Dans toutes les instances, le juge condamne la partie tenue aux dépens, ou qui perd son procès, et non bénéficiaire de l'aide juridictionnelle, à payer à l'avocat pouvant être rétribué, totalement ou partiellement, au titre de l'aide juridictionnelle, une somme qu'il détermine et qui ne saurait être inférieure à la part contributive de l'Etat majorée de 50 %, au titre des honoraires et frais non compris dans les dépens que le bénéficiaire de l'aide aurait exposés s'il n'avait pas eu cette aide. Les parties peuvent produire les justificatifs des sommes qu'elles demandent et le juge tient compte de l'équité ou de la situation économique de la partie condamnée. Il peut, même d'office, pour des raisons tirées des mêmes considérations, dire qu'il n'y a pas lieu à cette condamnation ».
En l’espèce, le Syndicat des copropriétaires de la résidence LE GROS SAULE sis [Adresse 1] a été débouté de ses demandes.
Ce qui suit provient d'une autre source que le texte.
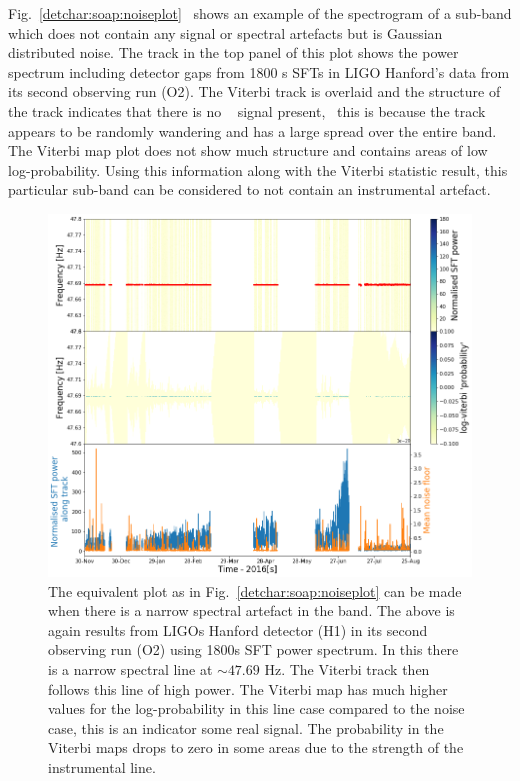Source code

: %
Fig.~\ref{detchar:soap:noiseplot}~ shows an example of the spectrogram of a
sub-band which does not contain any signal or spectral artefacts but is
Gaussian distributed noise.  The track in the top panel of this plot shows the
power spectrum including detector gaps from 1800 s \glspl{SFT} in \gls{LIGO}
Hanford's data from its second observing run (O2).  The Viterbi track is
overlaid and the structure of the track indicates that there is no
~ signal
present,~ this is because the track appears to be randomly wandering and has a
large spread over the entire band. The Viterbi map plot does not show much
structure and contains areas of low log-probability.  Using this information
along with the Viterbi statistic result, this particular sub-band can be
considered to not contain an instrumental artefact. 
%
\begin{figure}
	\centering
	\includegraphics[width=\textwidth]{C5_detchar/track_F47_6_47_8_linenarrow.png}
	\caption[Example SOAP output for string narrow instrumental line.]{The equivalent plot as in Fig.~\ref{detchar:soap:noiseplot} can be made when there is a narrow spectral artefact in the band. The above is again results from \glspl{LIGO} Hanford detector (H1) in its second observing run (O2) using 1800s \gls{SFT} power spectrum. In this there is a narrow spectral line at $\sim 47.69$ Hz. The Viterbi track then follows this line of high power. The Viterbi map has much higher values for the log-probability in this line case compared to the noise case, this is an indicator some real signal. The probability in the Viterbi maps drops to zero in some areas due to the strength of the instrumental line. }
	\label{detchar:soap:lineplot}
\end{figure}
%

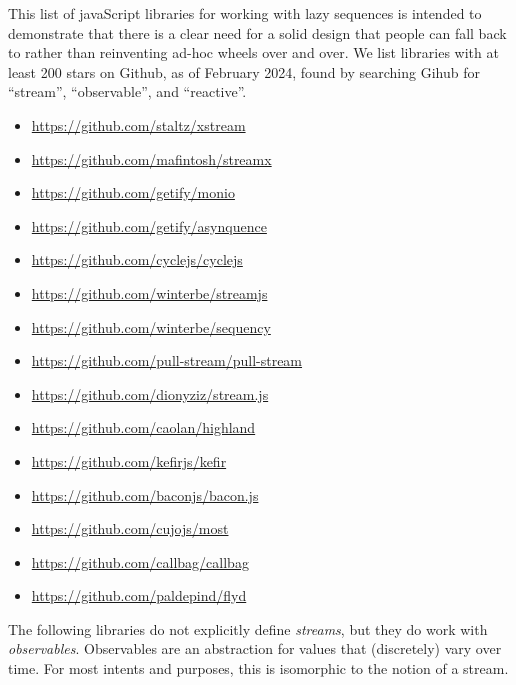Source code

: \documentclass[sigplan,screen,10pt,anonymous,review]{acmart}
\begin{document}
This list of javaScript libraries for working with lazy sequences is intended to demonstrate that there is a clear need for a solid design that people can fall back to rather than reinventing ad-hoc wheels over and over. We list libraries with at least 200 stars on Github, as of February 2024, found by searching Gihub for ``stream'', ``observable'', and ``reactive''.

\begin{itemize}
    \item \url{https://github.com/staltz/xstream}
    \item \url{https://github.com/mafintosh/streamx}
    \item \url{https://github.com/getify/monio}
    \item \url{https://github.com/getify/asynquence}
    \item \url{https://github.com/cyclejs/cyclejs}
    \item \url{https://github.com/winterbe/streamjs}
    \item \url{https://github.com/winterbe/sequency}
    \item \url{https://github.com/pull-stream/pull-stream}
    \item \url{https://github.com/dionyziz/stream.js}
    \item \url{https://github.com/caolan/highland}
    \item \url{https://github.com/kefirjs/kefir}
    \item \url{https://github.com/baconjs/bacon.js}
    \item \url{https://github.com/cujojs/most}
    \item \url{https://github.com/callbag/callbag}
    \item \url{https://github.com/paldepind/flyd}
\end{itemize}
    
The following libraries do not explicitly define \textit{streams}, but they do work with \textit{observables}. Observables are an abstraction for values that (discretely) vary over time. For most intents and purposes, this is isomorphic to the notion of a stream.
\end{document}
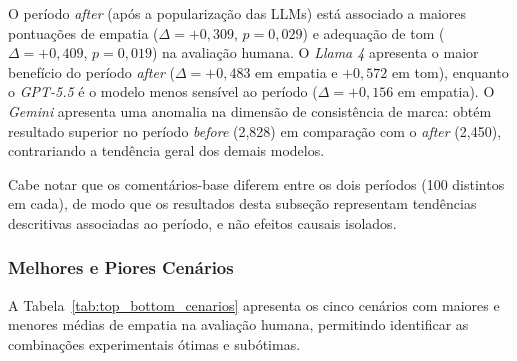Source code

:\documentclass[12pt, a4paper]{article}
\numberwithin{equation}{section}
\begin{document}
O período \textit{after} (após a popularização das LLMs) está associado a maiores pontuações de empatia ($\Delta = +0{,}309$, $p = 0{,}029$) e adequação de tom ($\Delta = +0{,}409$, $p = 0{,}019$) na avaliação humana. O \textit{Llama 4} apresenta o maior benefício do período \textit{after} ($\Delta = +0{,}483$ em empatia e $+0{,}572$ em tom), enquanto o \textit{GPT-5.5} é o modelo menos sensível ao período ($\Delta = +0{,}156$ em empatia). O \textit{Gemini} apresenta uma anomalia na dimensão de consistência de marca: obtém resultado superior no período \textit{before} (2,828) em comparação com o \textit{after} (2,450), contrariando a tendência geral dos demais modelos.

Cabe notar que os comentários-base diferem entre os dois períodos (100 distintos em cada), de modo que os resultados desta subseção representam tendências descritivas associadas ao período, e não efeitos causais isolados.

\subsubsection{Melhores e Piores Cenários}

A Tabela~\ref{tab:top_bottom_cenarios} apresenta os cinco cenários com maiores e menores médias de empatia na avaliação humana, permitindo identificar as combinações experimentais ótimas e subótimas.
\end{document}

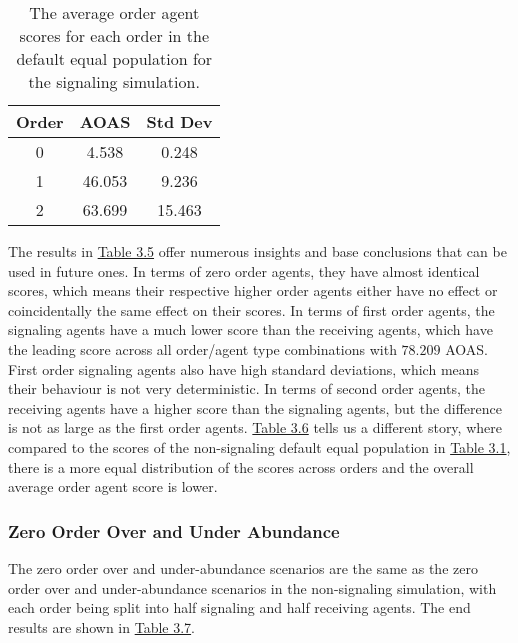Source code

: \begin{table}[h]
    \centering
    \begin{tabular}{|c|c|c|}
    \hline
    Order & AOAS & Std Dev \\
    \hline
    0     & 4.538   & 0.248    \\
    1     & 46.053  & 9.236    \\
    2     & 63.699  & 15.463   \\
    \hline
    \end{tabular}
    \caption{The average order agent scores for each order in the default equal population for the signaling simulation.}
    \label{table:sig-default-equal-overall}
\end{table}

The results in \hyperref[table:sig-default-equal]{Table 3.5} offer numerous insights and base conclusions that can be used in future ones. In terms of zero order agents, they have almost identical scores, which means their respective higher order agents either have no effect or coincidentally the same effect on their scores. In terms of first order agents, the signaling agents have a much lower score than the receiving agents, which have the leading score across all order/agent type combinations with $78.209$ AOAS. First order signaling agents also have high standard deviations, which means their behaviour is not very deterministic. In terms of second order agents, the receiving agents have a higher score than the signaling agents, but the difference is not as large as the first order agents. \hyperref[table:sig-default-equal-overall]{Table 3.6} tells us a different story, where compared to the scores of the non-signaling default equal population in \hyperref[table:non-sig-default-equal-simple]{Table 3.1}, there is a more equal distribution of the scores across orders and the overall average order agent score is lower. 



\subsubsection{Zero Order Over and Under Abundance}

The zero order over and under-abundance scenarios are the same as the zero order over and under-abundance scenarios in the non-signaling simulation, with each order being split into half signaling and half receiving agents. The end results are shown in \hyperref[table:sig-zero-order-simple]{Table 3.7}.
Il sera débouté de sa demande au titre de l’article 37 de la loi du 10 juillet 1991.
PAR CES MOTIFS,
Le Tribunal, statuant publiquement, par jugement réputé contradictoire, en premier ressort et par mise à disposition au greffe :
Déboute le Syndicat des copropriétaires de la résidence LE GROS SAULE sis [Adresse 1] de sa demande au titre des charges de copropriété appelées selon décompte arrêté au 1er trimestre 2024, appel 43/60 Tx réhab énergétique D inclus ;
Déboute le Syndicat des copropriétaires de la résidence LE GROS SAULE sis [Adresse 1] de sa demande au titre des frais nécessaires visés par l’article 10-1 de la loi du 10 juillet 1965 ;
Déboute le Syndicat des copropriétaires de la résidence LE GROS SAULE sis [Adresse 1] de sa demande de dommages et intérêts ;
Rappelle que le présent jugement est exécutoire de droit par provision ;
Condamne le Syndicat des copropriétaires de la résidence LE GROS SAULE sis [Adresse 1] aux entiers dépens de l’instance.
Déboute le Syndicat des copropriétaires de la résidence LE GROS SAULE sis [Adresse 1] de sa demande sur le fondement de l’article 37 de la loi n°91-647 du 10 juillet 1991.
Fait au Palais de Justice, le 20 février 2025
La minute de la présente décision a été signée par Madame Géraldine HIRIART, Juge, assistée de Madame Zahra AIT, greffière présente lors de son prononcé.